Information shown |
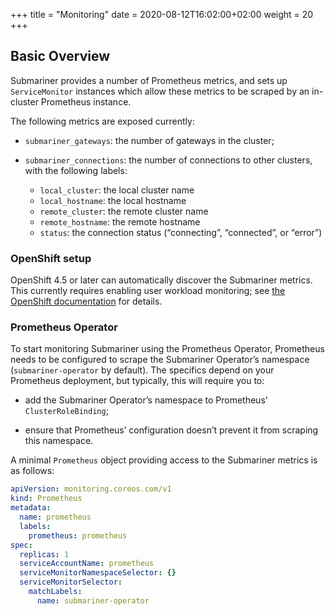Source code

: +++
title = "Monitoring"
date = 2020-08-12T16:02:00+02:00
weight = 20
+++

## Basic Overview

Submariner provides a number of Prometheus metrics, and sets up `ServiceMonitor` instances which allow these metrics to be scraped by an
in-cluster Prometheus instance.

The following metrics are exposed currently:

* `submariner_gateways`: the number of gateways in the cluster;

* `submariner_connections`: the number of connections to other clusters, with the following labels:

  * `local_cluster`: the local cluster name
  * `local_hostname`: the local hostname
  * `remote_cluster`: the remote cluster name
  * `remote_hostname`: the remote hostname
  * `status`: the connection status (“connecting”, “connected”, or “error”)

### OpenShift setup

OpenShift 4.5 or later can automatically discover the Submariner metrics.
This currently requires enabling user workload monitoring; see
[the OpenShift documentation](https://access.redhat.com/documentation/en-us/openshift_container_platform/4.5/html/monitoring/monitoring-your-own-services)
for details.

### Prometheus Operator

To start monitoring Submariner using the Prometheus Operator, Prometheus needs to be configured to scrape the Submariner Operator’s
namespace (`submariner-operator` by default). The specifics depend on your Prometheus deployment, but typically, this will require
you to:

* add the Submariner Operator’s namespace to Prometheus’ `ClusterRoleBinding`;

* ensure that Prometheus’ configuration doesn’t prevent it from scraping this namespace.

A minimal `Prometheus` object providing access to the Submariner metrics is as follows:

```yaml
apiVersion: monitoring.coreos.com/v1
kind: Prometheus
metadata:
  name: prometheus
  labels:
    prometheus: prometheus
spec:
  replicas: 1
  serviceAccountName: prometheus
  serviceMonitorNamespaceSelector: {}
  serviceMonitorSelector:
    matchLabels:
      name: submariner-operator
```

What is being asked | Starting at the first line of the records and stopping after the line with "remote cluster name", copy each line exactly; pictures stay out.

Response to this exercise |
Source code

: +++
title = "Monitoring"
date = 2020-08-12T16:02:00+02:00
weight = 20
+++

## Basic Overview

Submariner provides a number of Prometheus metrics, and sets up `ServiceMonitor` instances which allow these metrics to be scraped by an
in-cluster Prometheus instance.

The following metrics are exposed currently:

* `submariner_gateways`: the number of gateways in the cluster;

* `submariner_connections`: the number of connections to other clusters, with the following labels:

  * `local_cluster`: the local cluster name
  * `local_hostname`: the local hostname
  * `remote_cluster`: the remote cluster name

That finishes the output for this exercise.